Quando tudo recebe o mesmo nome, os próprios conceitos perdem força. A linguagem deixa de esclarecer para apenas dividir. Existe, porém, uma consequência ainda mais profunda: a naturalização dos absurdos. Um país que convive com juros extraordinariamente elevados no crédito ao consumidor, baixa produtividade, burocracia excessiva, insegurança jurídica, déficit fiscal persistente e um Estado de alto custo deveria viver em permanente estado de inconformismo. Em vez disso, aprendemos a tratar a exceção como rotina. O espanto desaparece antes da solução.
A naturalização alcança também a violência. Crimes hediondos, assassinatos por motivos banais, latrocínios e atos de extrema crueldade sucedem-se com tal frequência que passam a integrar a paisagem cotidiana. Um país em que um criminoso pode decidir, por causa de um telefone celular, se uma pessoa viverá ou morrerá jamais poderia considerar isso normal. No entanto, a repetição desses fatos e a velocidade com que desaparecem do debate público produzem um efeito perigoso: a anestesia moral. O extraordinário torna-se ordinário. O grotesco transforma-se em rotina. Talvez esse seja um traço persistente da cultura pública brasileira. Nossa tradição de humor, bordões, caricaturas e charges produziu momentos brilhantes de crítica social.
O problema começa quando o chiste deixa de revelar o absurdo e passa a administrá-lo. O slogan substitui o conceito. O apelido ocupa o lugar do diagnóstico. A caricatura torna-se mais conhecida do que a realidade. Esse processo empobrece a democracia. Democracias dependem de eleições livres e de instituições sólidas, mas dependem igualmente de um vocabulário comum, capaz de distinguir diagnóstico de propaganda, causa de consequência, realidade de narrativa. Se deixamos de compreender o significado das palavras, deixamos também de compreender uns aos outros.
Sem linguagem comum, desaparece a possibilidade do diálogo, da construção de consensos e da busca compartilhada por soluções.

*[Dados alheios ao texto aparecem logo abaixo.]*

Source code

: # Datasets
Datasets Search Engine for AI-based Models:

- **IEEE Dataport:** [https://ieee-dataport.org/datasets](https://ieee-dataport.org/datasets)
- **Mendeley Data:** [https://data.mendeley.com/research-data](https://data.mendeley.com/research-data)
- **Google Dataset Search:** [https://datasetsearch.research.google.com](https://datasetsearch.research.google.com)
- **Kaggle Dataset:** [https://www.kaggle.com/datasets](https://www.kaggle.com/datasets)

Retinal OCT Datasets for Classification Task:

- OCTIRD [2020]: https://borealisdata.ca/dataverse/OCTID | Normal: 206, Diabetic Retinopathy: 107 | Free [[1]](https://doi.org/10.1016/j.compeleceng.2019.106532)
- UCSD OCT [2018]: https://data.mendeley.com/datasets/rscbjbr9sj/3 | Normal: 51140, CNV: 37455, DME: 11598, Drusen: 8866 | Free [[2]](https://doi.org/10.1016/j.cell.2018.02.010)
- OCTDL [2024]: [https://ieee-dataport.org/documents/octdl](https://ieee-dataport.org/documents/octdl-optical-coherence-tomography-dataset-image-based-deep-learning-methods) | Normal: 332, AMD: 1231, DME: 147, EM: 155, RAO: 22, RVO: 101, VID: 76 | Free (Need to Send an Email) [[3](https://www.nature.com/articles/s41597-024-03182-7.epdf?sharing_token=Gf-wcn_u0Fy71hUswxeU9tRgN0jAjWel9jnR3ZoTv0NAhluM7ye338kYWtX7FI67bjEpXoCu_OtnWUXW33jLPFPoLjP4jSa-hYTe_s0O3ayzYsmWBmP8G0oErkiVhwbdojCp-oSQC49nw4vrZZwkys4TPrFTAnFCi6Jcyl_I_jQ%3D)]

Talvez exista, por trás desse vocabulário de sombras, algo mais preocupante do que a simples imprecisão semântica: uma perda gradual do sentimento pelo próprio país. Quem ama uma nação não lhe oferece eufemismos. Não transforma feridas em apelidos nem problemas estruturais em slogans. Dá nome às dificuldades porque deseja superá-las. O afeto começa pela honestidade intelectual. Recuperar o significado das palavras é um ato de patriotismo. Não por rigor acadêmico, mas por respeito ao Brasil. Porque nenhuma sociedade consegue transformar aquilo que já não consegue nomear com clareza.
Na alegoria da caverna, as sombras eram confundidas com a realidade. O Brasil parece correr um risco ainda maior: produzir um vocabulário que transforme a própria realidade em sombra. Talvez o primeiro dever de uma geração que pretenda reconstruir o país não seja encontrar novas respostas, mas recuperar o significado das palavras. Porque nenhum povo reconstrói o país que ama enquanto continuar chamando suas sombras de realidade.